#### [Work instructions]
Give back exactly the lines that run from the beginning of the entries to the line containing "- Leader must achieve goals by deadline", both included, and nothing else.

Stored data
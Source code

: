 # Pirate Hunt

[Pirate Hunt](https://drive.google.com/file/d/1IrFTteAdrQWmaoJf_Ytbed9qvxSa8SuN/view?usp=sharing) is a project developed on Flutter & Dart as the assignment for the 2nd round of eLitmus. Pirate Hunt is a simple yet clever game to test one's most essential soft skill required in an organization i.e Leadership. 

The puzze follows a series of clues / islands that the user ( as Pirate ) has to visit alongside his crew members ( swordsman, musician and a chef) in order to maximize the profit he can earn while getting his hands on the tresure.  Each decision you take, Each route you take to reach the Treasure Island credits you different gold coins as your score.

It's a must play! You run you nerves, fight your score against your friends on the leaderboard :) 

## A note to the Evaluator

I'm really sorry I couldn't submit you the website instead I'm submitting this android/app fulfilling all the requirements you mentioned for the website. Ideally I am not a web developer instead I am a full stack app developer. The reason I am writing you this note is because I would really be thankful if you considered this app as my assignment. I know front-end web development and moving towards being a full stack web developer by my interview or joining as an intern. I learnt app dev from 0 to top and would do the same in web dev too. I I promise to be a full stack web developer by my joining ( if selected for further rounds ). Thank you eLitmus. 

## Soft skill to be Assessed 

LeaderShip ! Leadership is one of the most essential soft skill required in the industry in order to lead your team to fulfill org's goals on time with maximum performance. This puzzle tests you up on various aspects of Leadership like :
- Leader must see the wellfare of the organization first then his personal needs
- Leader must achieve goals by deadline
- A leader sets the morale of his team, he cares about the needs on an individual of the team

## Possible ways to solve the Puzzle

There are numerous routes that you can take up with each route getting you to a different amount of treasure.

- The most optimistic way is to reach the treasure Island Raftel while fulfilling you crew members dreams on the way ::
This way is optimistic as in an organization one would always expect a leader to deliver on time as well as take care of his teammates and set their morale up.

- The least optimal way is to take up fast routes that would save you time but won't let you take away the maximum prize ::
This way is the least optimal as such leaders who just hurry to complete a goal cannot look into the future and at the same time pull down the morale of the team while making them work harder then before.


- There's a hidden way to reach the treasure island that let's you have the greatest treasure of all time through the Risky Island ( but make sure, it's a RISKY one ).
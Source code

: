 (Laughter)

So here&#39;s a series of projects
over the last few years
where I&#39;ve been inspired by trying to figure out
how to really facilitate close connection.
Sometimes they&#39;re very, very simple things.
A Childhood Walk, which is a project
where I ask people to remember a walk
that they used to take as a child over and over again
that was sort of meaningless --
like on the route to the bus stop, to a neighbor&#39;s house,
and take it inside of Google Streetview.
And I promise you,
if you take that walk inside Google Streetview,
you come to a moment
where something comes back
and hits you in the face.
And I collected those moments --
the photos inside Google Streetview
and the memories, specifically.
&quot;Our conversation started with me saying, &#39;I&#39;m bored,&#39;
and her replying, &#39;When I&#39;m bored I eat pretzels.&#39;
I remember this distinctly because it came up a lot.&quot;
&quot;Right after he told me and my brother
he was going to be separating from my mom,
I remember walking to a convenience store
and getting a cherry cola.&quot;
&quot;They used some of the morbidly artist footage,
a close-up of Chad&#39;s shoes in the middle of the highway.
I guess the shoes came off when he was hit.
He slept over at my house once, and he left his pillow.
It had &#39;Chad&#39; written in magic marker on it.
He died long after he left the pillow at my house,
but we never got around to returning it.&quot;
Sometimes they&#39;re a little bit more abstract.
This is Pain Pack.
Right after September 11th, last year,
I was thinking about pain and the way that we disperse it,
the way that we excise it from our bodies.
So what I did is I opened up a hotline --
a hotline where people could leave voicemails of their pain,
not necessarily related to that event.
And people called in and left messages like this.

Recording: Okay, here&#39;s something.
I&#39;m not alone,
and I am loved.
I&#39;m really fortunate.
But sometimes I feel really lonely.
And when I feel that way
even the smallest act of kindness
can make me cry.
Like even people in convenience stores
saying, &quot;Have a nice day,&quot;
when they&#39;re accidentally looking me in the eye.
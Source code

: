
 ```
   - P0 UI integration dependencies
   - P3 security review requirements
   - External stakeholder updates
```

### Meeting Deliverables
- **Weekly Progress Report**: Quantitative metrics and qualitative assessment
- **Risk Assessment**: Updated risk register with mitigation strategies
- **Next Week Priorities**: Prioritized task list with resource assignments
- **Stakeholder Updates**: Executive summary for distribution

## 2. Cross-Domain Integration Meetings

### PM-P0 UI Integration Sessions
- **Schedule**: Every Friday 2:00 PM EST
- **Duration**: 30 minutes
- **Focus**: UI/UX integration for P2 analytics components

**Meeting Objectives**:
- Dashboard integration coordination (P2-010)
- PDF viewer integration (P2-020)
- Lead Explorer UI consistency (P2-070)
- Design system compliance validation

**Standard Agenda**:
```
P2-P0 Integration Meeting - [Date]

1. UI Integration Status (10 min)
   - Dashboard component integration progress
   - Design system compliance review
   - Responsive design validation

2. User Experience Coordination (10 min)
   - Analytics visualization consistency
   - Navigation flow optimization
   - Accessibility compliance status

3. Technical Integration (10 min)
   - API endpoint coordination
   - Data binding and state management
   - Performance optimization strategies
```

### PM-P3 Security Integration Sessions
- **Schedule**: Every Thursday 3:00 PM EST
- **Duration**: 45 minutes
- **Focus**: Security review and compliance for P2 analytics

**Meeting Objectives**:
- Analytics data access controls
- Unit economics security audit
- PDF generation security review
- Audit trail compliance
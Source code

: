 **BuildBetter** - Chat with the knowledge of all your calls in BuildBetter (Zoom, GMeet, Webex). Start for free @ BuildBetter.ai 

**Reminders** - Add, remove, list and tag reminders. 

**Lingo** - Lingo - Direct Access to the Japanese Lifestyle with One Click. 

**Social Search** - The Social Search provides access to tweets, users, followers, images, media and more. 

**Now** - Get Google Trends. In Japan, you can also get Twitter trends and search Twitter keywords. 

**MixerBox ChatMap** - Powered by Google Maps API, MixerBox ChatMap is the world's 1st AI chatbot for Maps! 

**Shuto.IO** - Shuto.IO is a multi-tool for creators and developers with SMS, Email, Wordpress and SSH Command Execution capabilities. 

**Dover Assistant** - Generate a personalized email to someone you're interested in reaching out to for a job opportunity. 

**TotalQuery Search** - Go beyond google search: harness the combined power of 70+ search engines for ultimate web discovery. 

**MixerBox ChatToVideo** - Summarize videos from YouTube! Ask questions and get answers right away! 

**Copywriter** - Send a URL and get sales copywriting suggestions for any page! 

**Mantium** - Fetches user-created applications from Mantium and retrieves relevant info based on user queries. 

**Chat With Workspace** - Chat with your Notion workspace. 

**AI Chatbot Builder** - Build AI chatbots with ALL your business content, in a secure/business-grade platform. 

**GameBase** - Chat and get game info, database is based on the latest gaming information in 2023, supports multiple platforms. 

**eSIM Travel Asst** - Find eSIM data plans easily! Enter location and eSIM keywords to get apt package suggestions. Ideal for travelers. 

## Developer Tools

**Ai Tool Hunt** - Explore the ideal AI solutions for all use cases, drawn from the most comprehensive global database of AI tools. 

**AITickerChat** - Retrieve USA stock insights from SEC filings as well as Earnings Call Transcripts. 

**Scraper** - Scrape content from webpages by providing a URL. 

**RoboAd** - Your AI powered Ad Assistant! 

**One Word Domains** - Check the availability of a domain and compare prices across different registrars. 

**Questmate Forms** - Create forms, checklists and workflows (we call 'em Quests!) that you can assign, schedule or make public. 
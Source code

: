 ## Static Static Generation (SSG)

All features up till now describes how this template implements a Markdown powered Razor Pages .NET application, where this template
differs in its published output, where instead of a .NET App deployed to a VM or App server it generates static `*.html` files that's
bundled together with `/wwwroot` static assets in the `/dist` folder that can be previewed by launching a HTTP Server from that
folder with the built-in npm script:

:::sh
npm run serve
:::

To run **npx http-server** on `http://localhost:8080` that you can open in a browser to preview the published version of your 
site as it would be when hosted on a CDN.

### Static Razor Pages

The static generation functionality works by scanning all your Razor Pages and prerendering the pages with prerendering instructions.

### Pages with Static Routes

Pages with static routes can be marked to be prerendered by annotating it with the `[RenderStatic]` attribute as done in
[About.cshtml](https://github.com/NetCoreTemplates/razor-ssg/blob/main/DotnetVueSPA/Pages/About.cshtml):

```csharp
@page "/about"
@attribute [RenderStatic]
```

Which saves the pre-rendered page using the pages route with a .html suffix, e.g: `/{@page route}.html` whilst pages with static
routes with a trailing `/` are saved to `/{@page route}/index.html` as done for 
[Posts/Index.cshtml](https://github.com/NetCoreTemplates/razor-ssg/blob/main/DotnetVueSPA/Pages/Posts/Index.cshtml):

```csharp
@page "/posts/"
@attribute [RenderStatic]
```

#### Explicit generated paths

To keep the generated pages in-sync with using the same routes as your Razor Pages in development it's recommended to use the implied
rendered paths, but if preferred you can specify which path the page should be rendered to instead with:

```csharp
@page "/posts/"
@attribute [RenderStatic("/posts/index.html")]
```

#### [Written solution]
Source code

: # Pirate Hunt

[Pirate Hunt](https://drive.google.com/file/d/1IrFTteAdrQWmaoJf_Ytbed9qvxSa8SuN/view?usp=sharing) is a project developed on Flutter & Dart as the assignment for the 2nd round of eLitmus. Pirate Hunt is a simple yet clever game to test one's most essential soft skill required in an organization i.e Leadership. 

The puzze follows a series of clues / islands that the user ( as Pirate ) has to visit alongside his crew members ( swordsman, musician and a chef) in order to maximize the profit he can earn while getting his hands on the tresure.  Each decision you take, Each route you take to reach the Treasure Island credits you different gold coins as your score.

It's a must play! You run you nerves, fight your score against your friends on the leaderboard :) 

## A note to the Evaluator

I'm really sorry I couldn't submit you the website instead I'm submitting this android/app fulfilling all the requirements you mentioned for the website. Ideally I am not a web developer instead I am a full stack app developer. The reason I am writing you this note is because I would really be thankful if you considered this app as my assignment. I know front-end web development and moving towards being a full stack web developer by my interview or joining as an intern. I learnt app dev from 0 to top and would do the same in web dev too. I I promise to be a full stack web developer by my joining ( if selected for further rounds ). Thank you eLitmus. 

## Soft skill to be Assessed 

LeaderShip ! Leadership is one of the most essential soft skill required in the industry in order to lead your team to fulfill org's goals on time with maximum performance. This puzzle tests you up on various aspects of Leadership like :
- Leader must see the wellfare of the organization first then his personal needs
- Leader must achieve goals by deadline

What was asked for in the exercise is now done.